Records from a collection
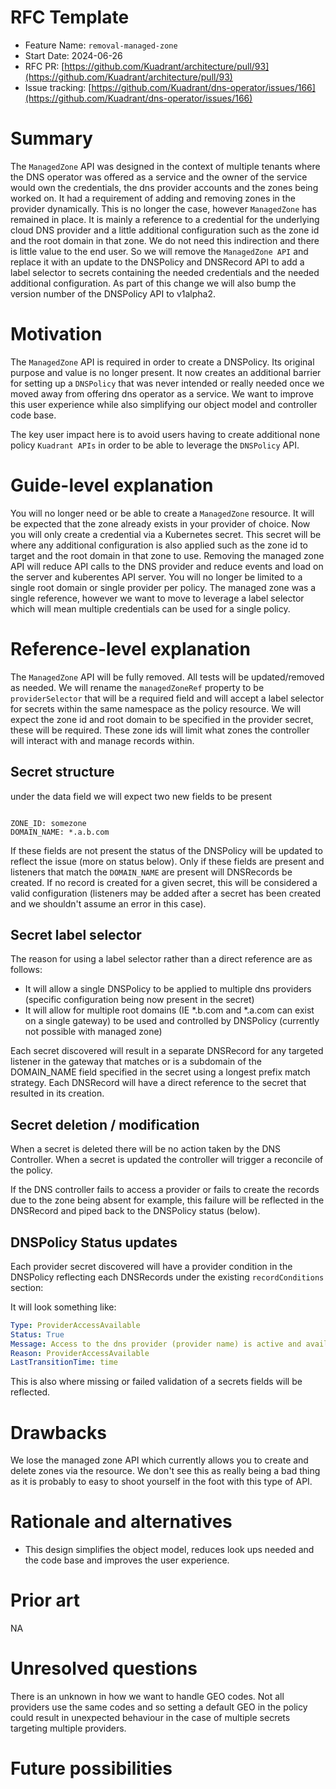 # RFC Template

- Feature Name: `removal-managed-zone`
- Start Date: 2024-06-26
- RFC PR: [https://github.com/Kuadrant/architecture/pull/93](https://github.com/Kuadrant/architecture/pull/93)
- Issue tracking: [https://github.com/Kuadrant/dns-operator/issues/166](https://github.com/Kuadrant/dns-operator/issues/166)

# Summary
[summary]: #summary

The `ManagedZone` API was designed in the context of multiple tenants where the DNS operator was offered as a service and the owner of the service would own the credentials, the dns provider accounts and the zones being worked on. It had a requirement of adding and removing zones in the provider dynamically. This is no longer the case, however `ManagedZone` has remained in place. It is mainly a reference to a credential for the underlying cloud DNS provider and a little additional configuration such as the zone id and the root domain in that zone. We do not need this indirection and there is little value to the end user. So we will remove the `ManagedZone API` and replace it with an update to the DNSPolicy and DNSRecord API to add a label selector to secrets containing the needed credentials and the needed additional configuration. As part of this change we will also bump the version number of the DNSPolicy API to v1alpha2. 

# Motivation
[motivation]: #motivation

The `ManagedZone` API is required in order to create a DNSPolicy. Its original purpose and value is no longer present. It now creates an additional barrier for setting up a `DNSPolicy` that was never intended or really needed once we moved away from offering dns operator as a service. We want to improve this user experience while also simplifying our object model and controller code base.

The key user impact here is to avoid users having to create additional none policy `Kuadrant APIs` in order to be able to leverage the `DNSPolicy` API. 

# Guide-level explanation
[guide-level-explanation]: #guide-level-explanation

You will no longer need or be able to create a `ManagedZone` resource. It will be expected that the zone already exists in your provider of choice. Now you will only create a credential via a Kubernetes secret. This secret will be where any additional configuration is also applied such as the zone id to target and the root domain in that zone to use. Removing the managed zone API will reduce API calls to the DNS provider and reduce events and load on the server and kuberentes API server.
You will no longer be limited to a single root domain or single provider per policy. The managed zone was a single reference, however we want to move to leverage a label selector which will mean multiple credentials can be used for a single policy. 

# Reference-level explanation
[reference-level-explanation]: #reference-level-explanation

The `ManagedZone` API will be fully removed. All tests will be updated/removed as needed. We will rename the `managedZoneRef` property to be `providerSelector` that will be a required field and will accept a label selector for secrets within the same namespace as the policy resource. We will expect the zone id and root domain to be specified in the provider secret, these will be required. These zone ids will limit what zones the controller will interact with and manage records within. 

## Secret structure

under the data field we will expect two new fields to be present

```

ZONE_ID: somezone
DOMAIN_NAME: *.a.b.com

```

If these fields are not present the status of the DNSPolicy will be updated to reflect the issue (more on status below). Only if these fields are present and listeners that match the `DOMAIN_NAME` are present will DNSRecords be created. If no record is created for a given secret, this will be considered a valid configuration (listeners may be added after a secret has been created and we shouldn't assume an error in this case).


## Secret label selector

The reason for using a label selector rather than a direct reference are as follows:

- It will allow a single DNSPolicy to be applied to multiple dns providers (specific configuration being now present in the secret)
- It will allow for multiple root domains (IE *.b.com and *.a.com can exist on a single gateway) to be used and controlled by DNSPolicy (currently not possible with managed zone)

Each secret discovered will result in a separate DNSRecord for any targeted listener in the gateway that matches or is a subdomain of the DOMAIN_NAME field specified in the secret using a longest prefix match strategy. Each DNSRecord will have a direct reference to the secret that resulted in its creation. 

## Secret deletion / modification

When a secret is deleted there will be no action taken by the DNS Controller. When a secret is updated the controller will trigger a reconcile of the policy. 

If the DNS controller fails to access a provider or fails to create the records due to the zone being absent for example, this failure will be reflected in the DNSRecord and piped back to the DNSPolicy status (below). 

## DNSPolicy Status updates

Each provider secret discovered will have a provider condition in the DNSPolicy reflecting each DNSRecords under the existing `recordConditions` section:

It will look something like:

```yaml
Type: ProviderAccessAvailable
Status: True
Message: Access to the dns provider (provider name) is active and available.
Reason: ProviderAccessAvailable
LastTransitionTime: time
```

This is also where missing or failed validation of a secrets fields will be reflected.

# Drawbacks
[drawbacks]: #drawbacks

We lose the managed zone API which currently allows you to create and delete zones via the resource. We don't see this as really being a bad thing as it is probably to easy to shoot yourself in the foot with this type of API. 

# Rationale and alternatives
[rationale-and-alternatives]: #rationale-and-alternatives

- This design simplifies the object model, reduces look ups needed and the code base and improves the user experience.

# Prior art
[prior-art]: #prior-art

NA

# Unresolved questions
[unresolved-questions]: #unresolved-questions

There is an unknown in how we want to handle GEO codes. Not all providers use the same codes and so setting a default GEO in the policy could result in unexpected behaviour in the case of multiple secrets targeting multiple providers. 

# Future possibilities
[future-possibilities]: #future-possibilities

## Brief:
In the entries above, please find the line with "[reference-level-explanation]: #reference-level-explanation" and the line with "## Secret structure", then write out exactly those two lines and every line between them, and nothing more.

## Exercise output:
[reference-level-explanation]: #reference-level-explanation

The `ManagedZone` API will be fully removed. All tests will be updated/removed as needed. We will rename the `managedZoneRef` property to be `providerSelector` that will be a required field and will accept a label selector for secrets within the same namespace as the policy resource. We will expect the zone id and root domain to be specified in the provider secret, these will be required. These zone ids will limit what zones the controller will interact with and manage records within. 

## Secret structure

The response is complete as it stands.